The All-Ireland Junior Hurling Championship was a hurling competition organized by the Gaelic Athletic Association in Ireland. The competition was originally contested by the second teams of the strong counties, and the first teams of the weaker counties. In the years from 1961 to 1973 and from 1997 until now, the strong counties have competed for the All-Ireland Intermediate Hurling Championship instead. The competition was then restricted to the weaker counties. The competition was discontinued after 2004 as these counties now compete for the Nicky Rackard Cup instead.

From 1974 to 1982, the original format of the competition was abandoned, and the competition was incorporated in Division 3 of the National Hurling League. The original format, including the strong hurling counties was re-introduced in 1983.

==History==

=== Summary of winners ===

| # | County | Titles | Runners-up | Total |
| 1 | Cork | 11 | 4 | 15 |
| 2 | Kilkenny | 9 | 6 | 15 |
| Tipperary | 9 | 4 | 13 |
| 4 | Meath | 6 | 3 | 9 |
| 5 | London | 5 | 20 | 25 |
| 6 | Limerick | 4 | 1 | 5 |
| 7 | Warwickshire | 3 | 6 | 9 |
| Mayo | 3 | 2 | 5 |
| Dublin | 3 | 1 | 4 |
| Armagh | 3 | 0 | 3 |
| Roscommon | 3 | 0 | 3 |
| 12 | Galway | 2 | 7 | 9 |
| Louth | 2 | 3 | 5 |
| Kerry | 2 | 2 | 4 |
| Derry | 2 | 2 | 4 |
| Clare | 2 | 2 | 4 |
| Offaly | 2 | 1 | 3 |
| Waterford | 2 | 1 | 3 |
| Wexford | 2 | 1 | 3 |
| Kildare | 2 | 0 | 2 |
| Wicklow | 2 | 0 | 2 |
| 22 | Monaghan | 1 | 3 | 4 |
| Antrim | 1 | 2 | 3 |
| Westmeath | 1 | 1 | 2 |
| Down | 1 | 1 | 2 |
| 26 | Hertfordshire | 0 | 2 | 2 |
| Donegal | 0 | 2 | 2 |
| Laois | 0 | 1 | 1 |
| Britain | 0 | 1 | 1 |
| Lancashire | 0 | 1 | 1 |
| Carlow | 0 | 1 | 1 |
| Fermanagh | 0 | 1 | 1 |
| Tyrone | 0 | 1 | 1 |

=== Participating teams ===
The competition was originally contested by the second teams of the strong counties, and the first teams of the weaker counties. In the years from 1961 to 1973 and from 1997 until now, the strong counties have competed for the All-Ireland Intermediate Hurling Championship instead. The competition was then restricted to the weaker counties. The competition was discontinued after 2004 as these counties now compete for the Nicky Rackard Cup instead.

==Format==
The All-Ireland Junior Hurling Championship features five teams in the final tournament. Up to 32 county teams contest the four provincial junior championships with the four respective champions qualifying for the All-Ireland series. The British county teams compete in their own championship and the winners join the other four provincial winners in the final tournament.

=== Overview ===
The Championship is a single elimination tournament. Each team is afforded only one defeat before being eliminated from the championship. Pairings for matches are drawn at random and there is currently no seeding. Each match is played as a single leg. If a match is drawn there is a period of extra time, however, if both sides are still level at the end of extra time a replay takes place and so on until a winner is found.

=== Format ===
Provincial championships: The provincial championships are played on a straight knockout basis.

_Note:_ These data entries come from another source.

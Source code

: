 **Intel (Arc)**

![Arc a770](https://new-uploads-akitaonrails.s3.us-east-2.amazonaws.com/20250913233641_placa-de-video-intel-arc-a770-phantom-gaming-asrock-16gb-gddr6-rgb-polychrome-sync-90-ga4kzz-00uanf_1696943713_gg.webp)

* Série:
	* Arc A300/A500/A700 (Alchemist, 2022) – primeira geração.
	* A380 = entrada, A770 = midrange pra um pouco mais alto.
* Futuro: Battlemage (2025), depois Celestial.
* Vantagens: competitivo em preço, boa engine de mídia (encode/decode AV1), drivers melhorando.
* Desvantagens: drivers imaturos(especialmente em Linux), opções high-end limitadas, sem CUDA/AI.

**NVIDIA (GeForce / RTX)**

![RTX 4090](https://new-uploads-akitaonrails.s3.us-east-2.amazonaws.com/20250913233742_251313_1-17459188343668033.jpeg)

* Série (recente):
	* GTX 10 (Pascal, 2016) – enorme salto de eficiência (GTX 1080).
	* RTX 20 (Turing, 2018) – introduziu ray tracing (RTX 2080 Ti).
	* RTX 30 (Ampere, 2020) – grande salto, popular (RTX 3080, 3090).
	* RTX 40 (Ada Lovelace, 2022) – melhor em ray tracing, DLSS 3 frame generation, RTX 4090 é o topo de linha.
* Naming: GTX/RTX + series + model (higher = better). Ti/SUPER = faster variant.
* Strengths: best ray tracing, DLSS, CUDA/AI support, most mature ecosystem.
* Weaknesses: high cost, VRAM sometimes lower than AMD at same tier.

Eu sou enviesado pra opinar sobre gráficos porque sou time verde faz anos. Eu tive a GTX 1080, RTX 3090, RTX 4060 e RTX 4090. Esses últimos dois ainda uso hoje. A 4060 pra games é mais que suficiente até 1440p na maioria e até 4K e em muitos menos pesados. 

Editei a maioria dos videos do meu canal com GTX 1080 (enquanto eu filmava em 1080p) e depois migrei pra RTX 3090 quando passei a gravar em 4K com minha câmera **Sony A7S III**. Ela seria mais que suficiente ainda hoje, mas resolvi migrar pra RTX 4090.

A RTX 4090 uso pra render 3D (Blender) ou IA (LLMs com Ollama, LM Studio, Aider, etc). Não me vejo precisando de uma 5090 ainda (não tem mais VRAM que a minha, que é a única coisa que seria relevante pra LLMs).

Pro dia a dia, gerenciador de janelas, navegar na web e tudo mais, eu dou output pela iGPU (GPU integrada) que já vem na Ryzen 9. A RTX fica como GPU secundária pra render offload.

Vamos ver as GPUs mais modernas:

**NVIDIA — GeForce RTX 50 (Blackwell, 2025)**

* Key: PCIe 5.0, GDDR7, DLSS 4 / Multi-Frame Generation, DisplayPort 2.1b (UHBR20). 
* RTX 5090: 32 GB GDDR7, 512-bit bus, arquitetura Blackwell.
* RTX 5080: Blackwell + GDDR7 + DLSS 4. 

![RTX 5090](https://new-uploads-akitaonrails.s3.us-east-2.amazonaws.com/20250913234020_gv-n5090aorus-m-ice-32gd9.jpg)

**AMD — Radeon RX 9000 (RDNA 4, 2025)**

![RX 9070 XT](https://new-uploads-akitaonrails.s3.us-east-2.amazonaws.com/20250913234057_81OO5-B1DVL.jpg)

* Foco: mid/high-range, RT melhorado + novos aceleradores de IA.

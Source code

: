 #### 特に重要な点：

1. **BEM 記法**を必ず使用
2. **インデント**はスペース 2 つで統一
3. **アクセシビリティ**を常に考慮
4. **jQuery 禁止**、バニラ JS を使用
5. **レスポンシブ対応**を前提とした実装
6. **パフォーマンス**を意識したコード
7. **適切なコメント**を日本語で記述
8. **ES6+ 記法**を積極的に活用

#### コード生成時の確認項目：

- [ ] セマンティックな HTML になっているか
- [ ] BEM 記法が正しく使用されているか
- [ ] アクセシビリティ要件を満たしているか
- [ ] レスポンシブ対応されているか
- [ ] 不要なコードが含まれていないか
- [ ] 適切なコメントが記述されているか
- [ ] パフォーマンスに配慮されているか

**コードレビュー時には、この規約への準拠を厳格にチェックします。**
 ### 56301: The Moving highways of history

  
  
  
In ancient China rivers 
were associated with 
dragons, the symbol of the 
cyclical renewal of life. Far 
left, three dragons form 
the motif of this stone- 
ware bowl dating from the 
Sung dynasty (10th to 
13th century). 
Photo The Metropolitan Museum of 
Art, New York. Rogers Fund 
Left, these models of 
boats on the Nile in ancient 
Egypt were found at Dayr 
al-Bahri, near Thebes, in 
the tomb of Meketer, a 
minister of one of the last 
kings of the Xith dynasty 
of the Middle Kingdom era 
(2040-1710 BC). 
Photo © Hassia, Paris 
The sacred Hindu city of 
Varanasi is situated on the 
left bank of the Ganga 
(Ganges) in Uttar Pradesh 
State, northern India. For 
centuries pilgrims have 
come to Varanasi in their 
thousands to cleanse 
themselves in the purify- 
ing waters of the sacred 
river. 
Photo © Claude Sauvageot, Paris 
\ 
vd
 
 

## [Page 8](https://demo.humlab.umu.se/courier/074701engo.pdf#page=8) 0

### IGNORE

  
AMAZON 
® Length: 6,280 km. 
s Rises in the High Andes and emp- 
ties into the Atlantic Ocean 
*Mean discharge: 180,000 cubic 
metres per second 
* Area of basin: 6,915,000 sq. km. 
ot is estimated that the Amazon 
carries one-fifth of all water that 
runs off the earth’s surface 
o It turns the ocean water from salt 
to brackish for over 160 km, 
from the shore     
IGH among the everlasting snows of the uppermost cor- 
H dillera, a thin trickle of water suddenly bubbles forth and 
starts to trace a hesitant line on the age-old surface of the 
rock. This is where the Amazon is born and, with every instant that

Quarter-finals: The British champions and one of the provincial winners teams contest this round. The winners advance to the semi-finals.

Semi-finals: The quarter-final winner and the other provincial winners contest this round. The two winners from these two games advance to the final.

Final: The two semi-final winners contest the final. The winning team are declared champions.

=== Promotion ===
At the end of the championship, the winning team is automatically promoted to the All-Ireland Intermediate Hurling Championship for the following season.

==Qualification==
The All-Ireland Junior Hurling Championship features five teams in the final tournament. Up to 32 county teams contest the four provincial junior championships with the four respective champions qualifying for the All-Ireland series. The British county teams compete in their own championship and the winners join the other four provincial winners in the final tournament.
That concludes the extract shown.